***** THE INPUT

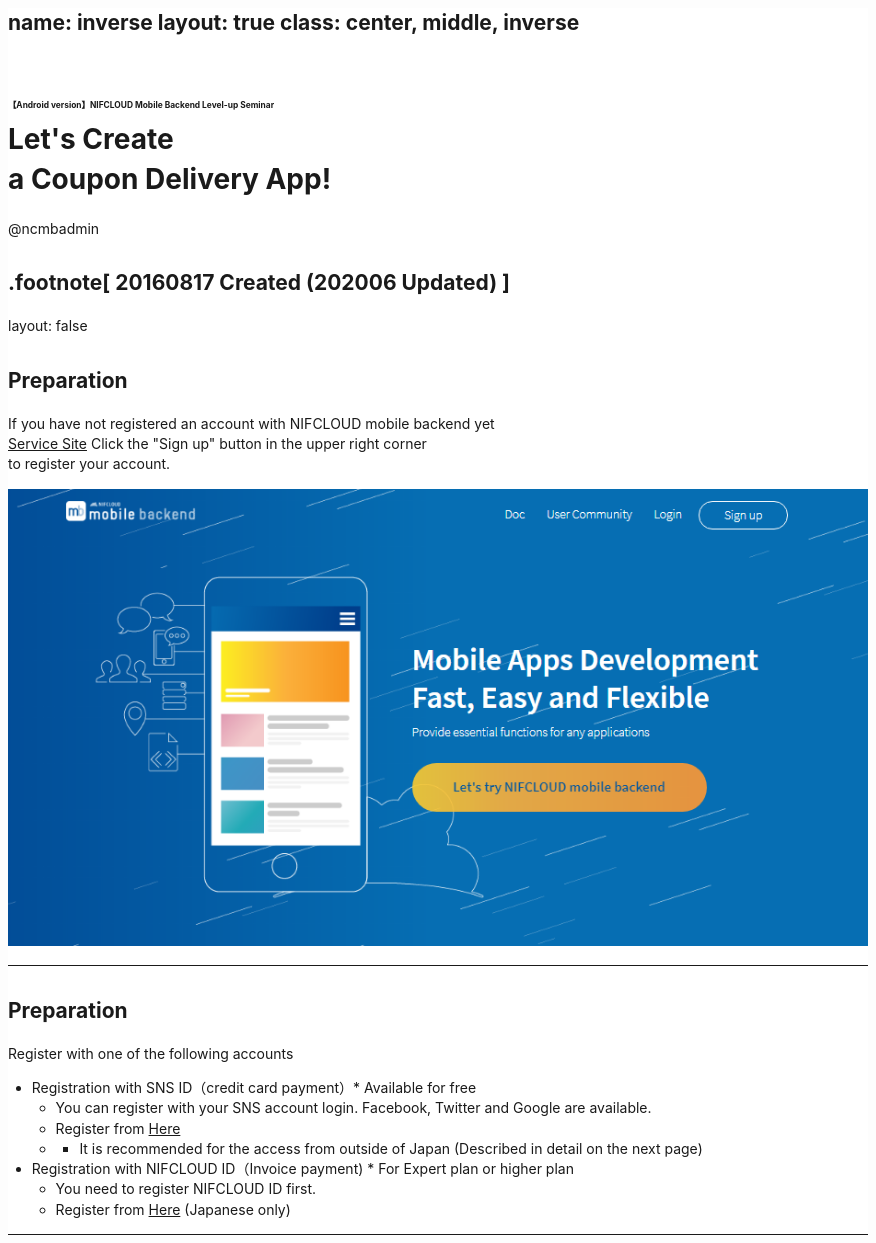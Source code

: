 name: inverse
layout: true
class: center, middle, inverse
---
# <span style="font-size: 30%">【Android version】NIFCLOUD Mobile Backend Level-up Seminar</span><br>__Let's Create<br>a Coupon Delivery App!__</span>

@ncmbadmin

.footnote[
20160817 Created (202006 Updated)
]
---
layout: false
## Preparation
If you have not registered an account with NIFCLOUD mobile backend yet<br>
[Service Site](https://mbaas.nifcloud.com/en/) Click the "Sign up" button in the upper right corner<br>
to register your account.

![mBaaS検索](readme-image-en/mBaaS無料登録.png)


---
## Preparation
Register with one of the following accounts
- Registration with SNS ID（credit card payment）* Available for free
  - You can register with your SNS account login. Facebook, Twitter and Google are available.
  - Register from [Here](https://console.mbaas.nifcloud.com/signup)
  - * It is recommended for the access from outside of Japan (Described in detail on the next page)
- Registration with NIFCLOUD ID（Invoice payment) * For Expert plan or higher plan
  - You need to register NIFCLOUD ID first.
  - Register from [Here](https://sso.nifcloud.com/auth/realms/nifcloud/protocol/openid-connect/registrations?client_id=user-registration&response_type=code&redirect_uri=%2Fcomp-registration.html&entry_code=N00000470100) (Japanese only)

---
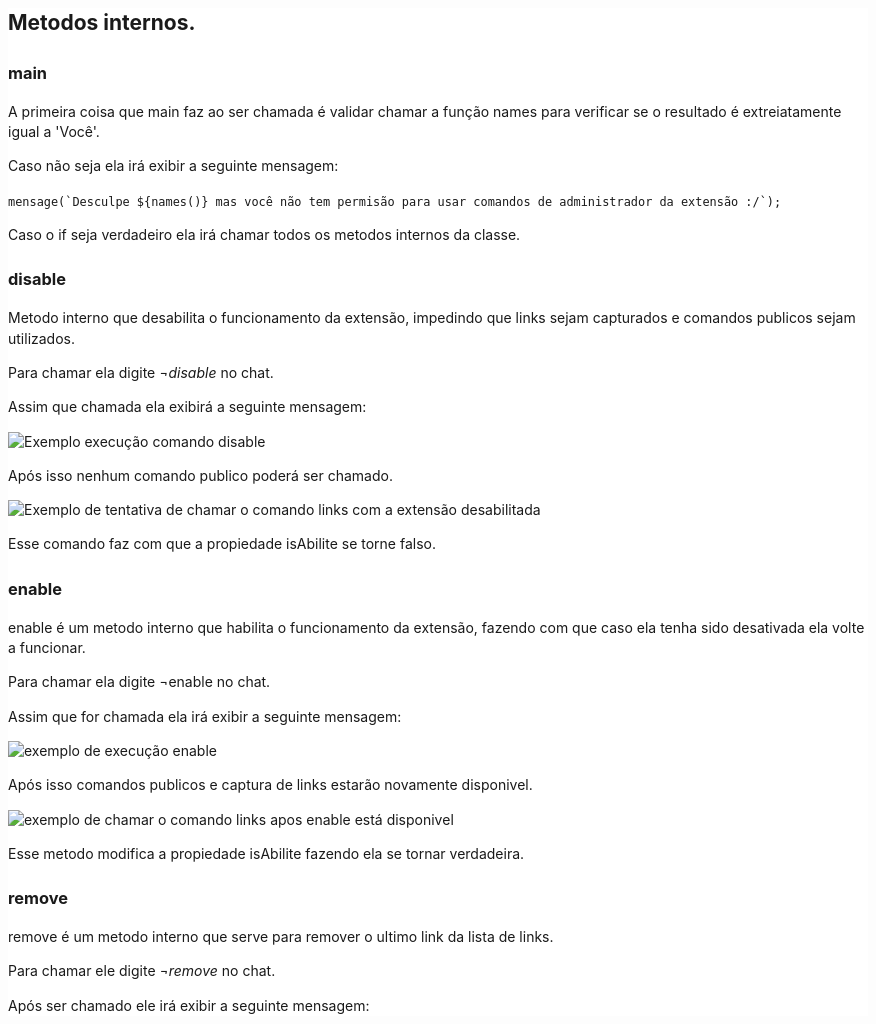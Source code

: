 ## Metodos internos.

### main

A primeira coisa que main faz ao ser chamada é validar chamar a função names para verificar se o resultado é extreiatamente igual a 'Você'.

Caso não seja ela irá exibir a seguinte mensagem:

```
mensage(`Desculpe ${names()} mas você não tem permisão para usar comandos de administrador da extensão :/`);
```

Caso o if seja verdadeiro ela irá chamar todos os metodos internos da classe.

### disable

Metodo interno que desabilita o funcionamento da extensão, impedindo que links sejam capturados e comandos publicos sejam utilizados.

Para chamar ela digite *¬disable* no chat.

Assim que chamada ela exibirá a seguinte mensagem:

![Exemplo execução comando disable](https://user-images.githubusercontent.com/81983803/131264601-290df5f2-e698-4e24-a844-a35ec0629711.png)

Após isso nenhum comando publico poderá ser chamado.

![Exemplo de tentativa de chamar o comando links com a extensão desabilitada](https://user-images.githubusercontent.com/81983803/131264622-41bf43b9-49a5-450d-a84f-468fd0421674.png)

Esse comando faz com que a propiedade isAbilite se torne falso.
### enable

enable é um metodo interno que habilita o funcionamento da extensão, fazendo com que caso ela tenha sido desativada ela volte a funcionar.

Para chamar ela digite ¬enable no chat.

Assim que for chamada ela irá exibir a seguinte mensagem:

![exemplo de execução enable](https://user-images.githubusercontent.com/81983803/131264658-ea3181e1-58fc-4f0c-9755-ece8e1741e02.png)

Após isso comandos publicos e captura de links estarão novamente disponivel.

![exemplo de chamar o comando links apos enable está disponivel](https://user-images.githubusercontent.com/81983803/131264673-a3e7ed3e-7696-47ef-982d-71ce7174b293.png)

Esse metodo modifica a propiedade isAbilite fazendo ela se tornar verdadeira.

### remove

remove é um metodo interno que serve para remover o ultimo link da lista de links.

Para chamar ele digite *¬remove* no chat.

Após ser chamado ele irá exibir a seguinte mensagem:
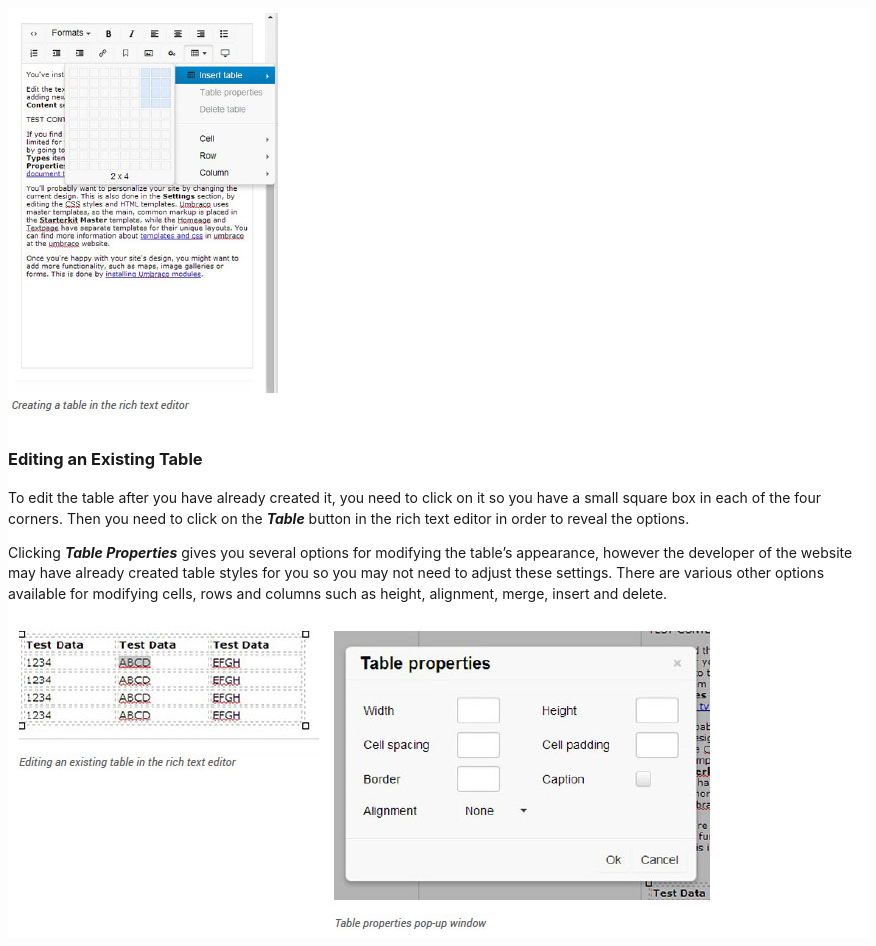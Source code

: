 ![tables.jpg](../../../../../11/umbraco-cms/tutorials/editors-manual/working-with-content/images/tables.jpg)

### Editing an Existing Table

To edit the table after you have already created it, you need to click on it so you have a small square box in each of the four corners. Then you need to click on the _**Table**_ button in the rich text editor in order to reveal the options.

Clicking _**Table Properties**_ gives you several options for modifying the table’s appearance, however the developer of the website may have already created table styles for you so you may not need to adjust these settings. There are various other options available for modifying cells, rows and columns such as height, alignment, merge, insert and delete.

![tableProperties.jpg](../../../../../11/umbraco-cms/tutorials/editors-manual/working-with-content/images/tableProperties.jpg)
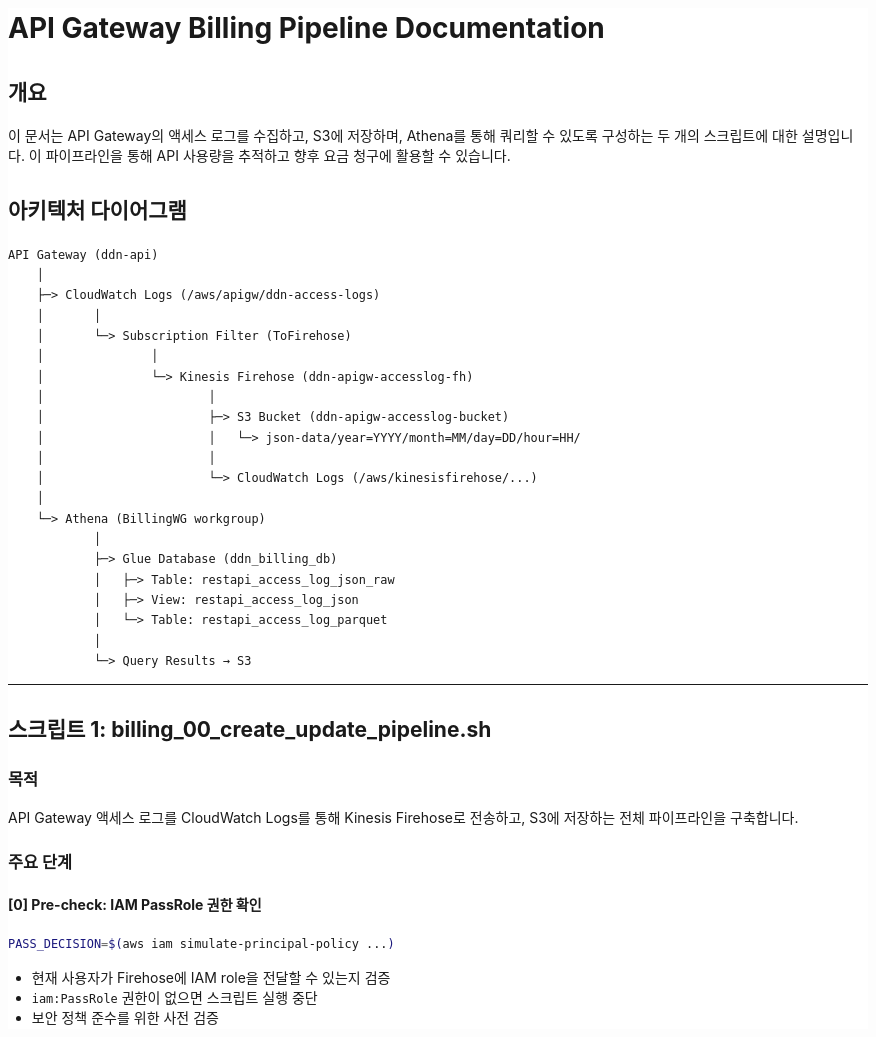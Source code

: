 # API Gateway Billing Pipeline Documentation

## 개요

이 문서는 API Gateway의 액세스 로그를 수집하고, S3에 저장하며, Athena를 통해 쿼리할 수 있도록 구성하는 두 개의 스크립트에 대한 설명입니다. 이 파이프라인을 통해 API 사용량을 추적하고 향후 요금 청구에 활용할 수 있습니다.

## 아키텍처 다이어그램

```
API Gateway (ddn-api)
    │
    ├─> CloudWatch Logs (/aws/apigw/ddn-access-logs)
    │       │
    │       └─> Subscription Filter (ToFirehose)
    │               │
    │               └─> Kinesis Firehose (ddn-apigw-accesslog-fh)
    │                       │
    │                       ├─> S3 Bucket (ddn-apigw-accesslog-bucket)
    │                       │   └─> json-data/year=YYYY/month=MM/day=DD/hour=HH/
    │                       │
    │                       └─> CloudWatch Logs (/aws/kinesisfirehose/...)
    │
    └─> Athena (BillingWG workgroup)
            │
            ├─> Glue Database (ddn_billing_db)
            │   ├─> Table: restapi_access_log_json_raw
            │   ├─> View: restapi_access_log_json
            │   └─> Table: restapi_access_log_parquet
            │
            └─> Query Results → S3
```

---

## 스크립트 1: billing_00_create_update_pipeline.sh

### 목적
API Gateway 액세스 로그를 CloudWatch Logs를 통해 Kinesis Firehose로 전송하고, S3에 저장하는 전체 파이프라인을 구축합니다.

### 주요 단계

#### [0] Pre-check: IAM PassRole 권한 확인
```bash
PASS_DECISION=$(aws iam simulate-principal-policy ...)
```
- 현재 사용자가 Firehose에 IAM role을 전달할 수 있는지 검증
- `iam:PassRole` 권한이 없으면 스크립트 실행 중단
- 보안 정책 준수를 위한 사전 검증
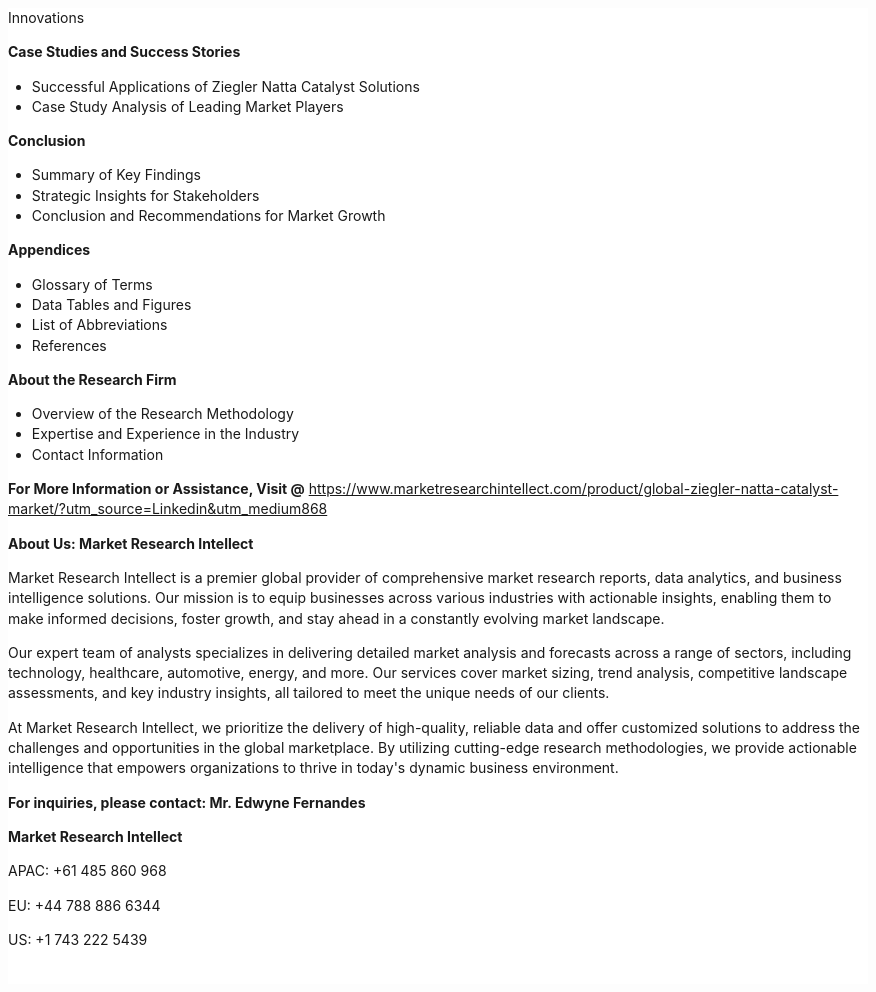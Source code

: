 Innovations</li></ul><p><strong>Case Studies and Success Stories</strong></p><ul><li>Successful Applications of Ziegler Natta Catalyst Solutions</li><li>Case Study Analysis of Leading Market Players</li></ul><p><strong>Conclusion</strong></p><ul><li>Summary of Key Findings</li><li>Strategic Insights for Stakeholders</li><li>Conclusion and Recommendations for Market Growth</li></ul><p><strong>Appendices</strong></p><ul><li>Glossary of Terms</li><li>Data Tables and Figures</li><li>List of Abbreviations</li><li>References</li></ul><p><strong>About the Research Firm</strong></p><ul><li>Overview of the Research Methodology</li><li>Expertise and Experience in the Industry</li><li>Contact Information</li></ul></div><div class="article-main__content" data-test-id="publishing-text-block"><p><span class="font-[700]"><strong>For More Information or Assistance, Visit @</strong>&nbsp;<a href="https://www.marketresearchintellect.com/product/global-ziegler-natta-catalyst-market/?utm_source=Linkedin&utm_medium868">https://www.marketresearchintellect.com/product/global-ziegler-natta-catalyst-market/?utm_source=Linkedin&utm_medium868</a></span></p><p><strong>About Us: Market Research Intellect</strong></p><p>Market Research Intellect is a premier global provider of comprehensive market research reports, data analytics, and business intelligence solutions. Our mission is to equip businesses across various industries with actionable insights, enabling them to make informed decisions, foster growth, and stay ahead in a constantly evolving market landscape.</p><p>Our expert team of analysts specializes in delivering detailed market analysis and forecasts across a range of sectors, including technology, healthcare, automotive, energy, and more. Our services cover market sizing, trend analysis, competitive landscape assessments, and key industry insights, all tailored to meet the unique needs of our clients.</p><p>At Market Research Intellect, we prioritize the delivery of high-quality, reliable data and offer customized solutions to address the challenges and opportunities in the global marketplace. By utilizing cutting-edge research methodologies, we provide actionable intelligence that empowers organizations to thrive in today's dynamic business environment.</p><p><strong>For inquiries, please contact: Mr. Edwyne Fernandes</strong></p><p><strong>Market Research Intellect</strong></p><p>APAC: +61 485 860 968</p><p>EU: +44 788 886 6344</p><p>US: +1 743 222 5439</p></div><div class="article-main__content" data-test-id="publishing-text-block">&nbsp;</div>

**********

THE PROBLEM:
Line by line, write out the material exactly, leaving the images out.

RESPONSE AREA:
Source code

: name: inverse
layout: true
class: center, middle, inverse
---
# <span style="font-size: 30%">【Android version】NIFCLOUD Mobile Backend Level-up Seminar</span><br>__Let's Create<br>a Coupon Delivery App!__</span>

@ncmbadmin

.footnote[
20160817 Created (202006 Updated)
]
---
layout: false
## Preparation
If you have not registered an account with NIFCLOUD mobile backend yet<br>
[Service Site](https://mbaas.nifcloud.com/en/) Click the "Sign up" button in the upper right corner<br>
to register your account.

![mBaaS検索](readme-image-en/mBaaS無料登録.png)


---
## Preparation
Register with one of the following accounts
- Registration with SNS ID（credit card payment）* Available for free
  - You can register with your SNS account login. Facebook, Twitter and Google are available.
  - Register from [Here](https://console.mbaas.nifcloud.com/signup)
  - * It is recommended for the access from outside of Japan (Described in detail on the next page)
- Registration with NIFCLOUD ID（Invoice payment) * For Expert plan or higher plan
  - You need to register NIFCLOUD ID first.
  - Register from [Here](https://sso.nifcloud.com/auth/realms/nifcloud/protocol/openid-connect/registrations?client_id=user-registration&response_type=code&redirect_uri=%2Fcomp-registration.html&entry_code=N00000470100) (Japanese only)

---
Source code

: ## Metodos internos.

### main

A primeira coisa que main faz ao ser chamada é validar chamar a função names para verificar se o resultado é extreiatamente igual a 'Você'.

Caso não seja ela irá exibir a seguinte mensagem:

```
mensage(`Desculpe ${names()} mas você não tem permisão para usar comandos de administrador da extensão :/`);
```

Caso o if seja verdadeiro ela irá chamar todos os metodos internos da classe.

### disable

Metodo interno que desabilita o funcionamento da extensão, impedindo que links sejam capturados e comandos publicos sejam utilizados.

Para chamar ela digite *¬disable* no chat.

Assim que chamada ela exibirá a seguinte mensagem:

![Exemplo execução comando disable](https://user-images.githubusercontent.com/81983803/131264601-290df5f2-e698-4e24-a844-a35ec0629711.png)

Após isso nenhum comando publico poderá ser chamado.

![Exemplo de tentativa de chamar o comando links com a extensão desabilitada](https://user-images.githubusercontent.com/81983803/131264622-41bf43b9-49a5-450d-a84f-468fd0421674.png)

Esse comando faz com que a propiedade isAbilite se torne falso.
### enable

enable é um metodo interno que habilita o funcionamento da extensão, fazendo com que caso ela tenha sido desativada ela volte a funcionar.

Para chamar ela digite ¬enable no chat.

Assim que for chamada ela irá exibir a seguinte mensagem:

![exemplo de execução enable](https://user-images.githubusercontent.com/81983803/131264658-ea3181e1-58fc-4f0c-9755-ece8e1741e02.png)

Após isso comandos publicos e captura de links estarão novamente disponivel.

![exemplo de chamar o comando links apos enable está disponivel](https://user-images.githubusercontent.com/81983803/131264673-a3e7ed3e-7696-47ef-982d-71ce7174b293.png)

Esse metodo modifica a propiedade isAbilite fazendo ela se tornar verdadeira.

### remove

remove é um metodo interno que serve para remover o ultimo link da lista de links.

Para chamar ele digite *¬remove* no chat.

Após ser chamado ele irá exibir a seguinte mensagem:
Source code

: ![tables.jpg](../../../../../11/umbraco-cms/tutorials/editors-manual/working-with-content/images/tables.jpg)

### Editing an Existing Table

To edit the table after you have already created it, you need to click on it so you have a small square box in each of the four corners. Then you need to click on the _**Table**_ button in the rich text editor in order to reveal the options.

Clicking _**Table Properties**_ gives you several options for modifying the table’s appearance, however the developer of the website may have already created table styles for you so you may not need to adjust these settings. There are various other options available for modifying cells, rows and columns such as height, alignment, merge, insert and delete.

![tableProperties.jpg](../../../../../11/umbraco-cms/tutorials/editors-manual/working-with-content/images/tableProperties.jpg)
Source code

: # API Gateway Billing Pipeline Documentation

## 개요

이 문서는 API Gateway의 액세스 로그를 수집하고, S3에 저장하며, Athena를 통해 쿼리할 수 있도록 구성하는 두 개의 스크립트에 대한 설명입니다. 이 파이프라인을 통해 API 사용량을 추적하고 향후 요금 청구에 활용할 수 있습니다.

## 아키텍처 다이어그램

```
API Gateway (ddn-api)
    │
    ├─> CloudWatch Logs (/aws/apigw/ddn-access-logs)
    │       │
    │       └─> Subscription Filter (ToFirehose)
    │               │
    │               └─> Kinesis Firehose (ddn-apigw-accesslog-fh)
    │                       │
    │                       ├─> S3 Bucket (ddn-apigw-accesslog-bucket)
    │                       │   └─> json-data/year=YYYY/month=MM/day=DD/hour=HH/
    │                       │
    │                       └─> CloudWatch Logs (/aws/kinesisfirehose/...)
    │
    └─> Athena (BillingWG workgroup)
            │
            ├─> Glue Database (ddn_billing_db)
            │   ├─> Table: restapi_access_log_json_raw
            │   ├─> View: restapi_access_log_json
            │   └─> Table: restapi_access_log_parquet
            │
            └─> Query Results → S3
```

---

## 스크립트 1: billing_00_create_update_pipeline.sh

### 목적
API Gateway 액세스 로그를 CloudWatch Logs를 통해 Kinesis Firehose로 전송하고, S3에 저장하는 전체 파이프라인을 구축합니다.

### 주요 단계

#### [0] Pre-check: IAM PassRole 권한 확인
```bash
PASS_DECISION=$(aws iam simulate-principal-policy ...)
```
- 현재 사용자가 Firehose에 IAM role을 전달할 수 있는지 검증
- `iam:PassRole` 권한이 없으면 스크립트 실행 중단
- 보안 정책 준수를 위한 사전 검증
Source code

: Innovations</li></ul><p><strong>Case Studies and Success Stories</strong></p><ul><li>Successful Applications of Ziegler Natta Catalyst Solutions</li><li>Case Study Analysis of Leading Market Players</li></ul><p><strong>Conclusion</strong></p><ul><li>Summary of Key Findings</li><li>Strategic Insights for Stakeholders</li><li>Conclusion and Recommendations for Market Growth</li></ul><p><strong>Appendices</strong></p><ul><li>Glossary of Terms</li><li>Data Tables and Figures</li><li>List of Abbreviations</li><li>References</li></ul><p><strong>About the Research Firm</strong></p><ul><li>Overview of the Research Methodology</li><li>Expertise and Experience in the Industry</li><li>Contact Information</li></ul></div><div class="article-main__content" data-test-id="publishing-text-block"><p><span class="font-[700]"><strong>For More Information or Assistance, Visit @</strong>&nbsp;<a href="https://www.marketresearchintellect.com/product/global-ziegler-natta-catalyst-market/?utm_source=Linkedin&utm_medium868">https://www.marketresearchintellect.com/product/global-ziegler-natta-catalyst-market/?utm_source=Linkedin&utm_medium868</a></span></p><p><strong>About Us: Market Research Intellect</strong></p><p>Market Research Intellect is a premier global provider of comprehensive market research reports, data analytics, and business intelligence solutions. Our mission is to equip businesses across various industries with actionable insights, enabling them to make informed decisions, foster growth, and stay ahead in a constantly evolving market landscape.</p><p>Our expert team of analysts specializes in delivering detailed market analysis and forecasts across a range of sectors, including technology, healthcare, automotive, energy, and more. Our services cover market sizing, trend analysis, competitive landscape assessments, and key industry insights, all tailored to meet the unique needs of our clients.</p><p>At Market Research Intellect, we prioritize the delivery of high-quality, reliable data and offer customized solutions to address the challenges and opportunities in the global marketplace. By utilizing cutting-edge research methodologies, we provide actionable intelligence that empowers organizations to thrive in today's dynamic business environment.</p><p><strong>For inquiries, please contact: Mr. Edwyne Fernandes</strong></p><p><strong>Market Research Intellect</strong></p><p>APAC: +61 485 860 968</p><p>EU: +44 788 886 6344</p><p>US: +1 743 222 5439</p></div><div class="article-main__content" data-test-id="publishing-text-block">&nbsp;</div>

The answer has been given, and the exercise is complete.